Unlike store-bought biscuits that are low in fiber, oat biscuits are rich in fiber, carbohydrates, protein, and essential minerals.

Ingredients:

  • 1 cup oats (85 g)

  • ½ cup oat flour

  • 1 teaspoon baking powder

  • 1 tablespoon honey

  • 30 g butter, cubed

  • Salt to taste

  • 3 tablespoons milk (60 ml)

Preparation time: 10 minutes

Baking time: 15 minutes

Yield: 18 biscuits

Calories: 46 kcal per biscuit

Instructions:

Preheat the oven to 180°C (medium heat) and grease two baking trays. Sift flour, salt, and baking powder into a bowl. Add oats, butter, and honey and mix well. Then add milk and stir until fully combined.

Roll the dough on a floured surface to about 2–3 mm thickness and cut into round shapes. Place biscuits on the trays and prick each one twice with a fork. Bake for 15 minutes until ready.

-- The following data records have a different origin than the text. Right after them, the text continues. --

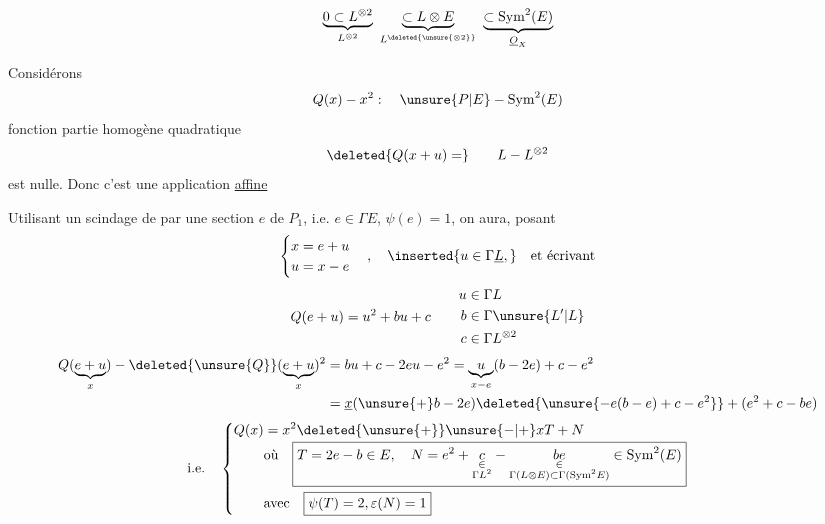 \[
\underbrace{0\subset L^{\otimes2}}_{L^{\otimes2}}\ \underbrace{\subset L\otimes E}_{L^{\deleted{\unsure{\otimes2}}}}\ \underbrace{\subset\mathrm{Sym}^2(E)}_{\underline O_X}
\]

Considérons 
\[
Q(x)-x^2:\quad\unsure{P|E}\mathbin{-}\mathrm{Sym}^2(E)
\]
fonction   partie homogène  quadratique
\[
\deleted{Q(x+u)=}\qquad L\mathbin{-}L^{\otimes2}
\]
est nulle. Donc c'est une application \uline{affine}


Utilisant un scindage de  par une section $e$ de $P_1$, i.e. $e\in\Gamma E$, $\psi(e)=1$, on aura, posant
\[
\begin{cases}x=e+u\\ u=x-e\end{cases},\quad\inserted{u\in\Gamma\underline L,}\quad\text{et écrivant}
\]
\[
Q(e+u)=u^2+bu+c\qquad\begin{aligned}u&\in\Gamma L\\ b&\in\Gamma\unsure{L'|L}\\ c&\in\Gamma L^{\otimes2}\end{aligned}
\]
\[
\begin{aligned}Q(\underbrace{e+u}_{x})-\deleted{\unsure{Q}}(\underbrace{e+u}_{x})^2&=bu+c-2eu-e^2=\underbrace{u}_{x-e}(b-2e)+c-e^2\\ &=\underline x(\unsure{+}b-2e)\deleted{\unsure{-e(b-e)+c-e^2}}+(e^2+c-be)\end{aligned}
\]
\[
\text{i.e.}\quad\left\{\begin{aligned}Q(x)&=x^2\deleted{\unsure{+}}\unsure{-|+}xT+N\\[-2pt] &\text{où}\quad\boxed{T=2e-b\in E,\quad N=e^2+\underset{\substack{\in\\\Gamma L^2}}{c}-\underset{\substack{\in\\\Gamma(L\otimes E)\subset\Gamma(\mathrm{Sym}^2E)}}{be}\in\mathrm{Sym}^2(E)}\\ &\text{avec}\quad\boxed{\psi(T)=2,\varepsilon(N)=1}\end{aligned}\right.
\]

Store in an airtight container for up to one week.


Protein Diet Biscuit (Bodybuilding Version)

A great snack for before or after workouts, designed to:

  • Support muscle growth and repair with sufficient protein

  • Provide steady energy for intense training

  • Keep you full for longer and prevent weight gain

Ingredients:

  • 8 walnuts

  • 5 egg whites

  • 1 teaspoon cinnamon

  • ½ chopped apple

  • 1 ripe banana

  • 70 g raw almonds

  • 3 scoops protein powder (any flavor)

  • 1 tablespoon honey

  • 65 g oat flour

Preparation time: 12 minutes

Baking time: 20 minutes

Yield: 16 biscuits

Calories: 119 kcal per biscuit

Instructions:

Mix oat flour with almonds, walnuts, cinnamon, and protein powder. In a separate bowl, combine apple, banana, egg whites, and honey. Then combine both mixtures and stir until a thick batter forms.

Preheat oven to 200°C for 10 minutes. Shape 16 small biscuits and place them on baking paper. Bake at 175°C for 15–20 minutes.


No-Bake Diet Biscuit

Peanut butter is highly energy-dense and helps prevent drops in blood sugar and energy during dieting. The combination of peanut butter and oats is considered beneficial for health and weight management.

Ingredients:

  • ½ cup honey

  • ½ cup plant-based butter

  • ½ cup milk

  • 3 tablespoons cocoa powder

  • A pinch of salt

  • 3 cups rolled oats

  • ½ cup peanut butter

  • 1 teaspoon vanilla

Preparation time: 15 minutes

Cooking time: 5 minutes

Yield: 24 biscuits

Calories: 173 kcal per biscuit

Instructions:

Boil sugar, plant butter, milk, cocoa, and salt for 1 minute in a pot. Add oats, peanut butter, and vanilla and mix well. Spoon the mixture onto wax paper and let it cool until set.


Sugar-Free Diet Biscuits

Because of their high carbohydrate content, oat-based sugar-free biscuits can provide steady energy throughout the day. They may also help reduce cravings and prevent overeating.

Ingredients:

  • 1 large beaten egg

  • 1 cup peanut butter

  • ¼ cup oat bran

  • ¼ cup grape molasses (or syrup)

Preparation time: 15 minutes

Baking time: 15 minutes

Yield: 12 biscuits

Calories: 78 kcal per biscuit

Instructions:

Preheat oven to 350°F (175°C). Mix all ingredients in a large bowl. Scoop spoonfuls onto a baking sheet and flatten with a fork. Bake for 15 minutes and allow to cool on a rack.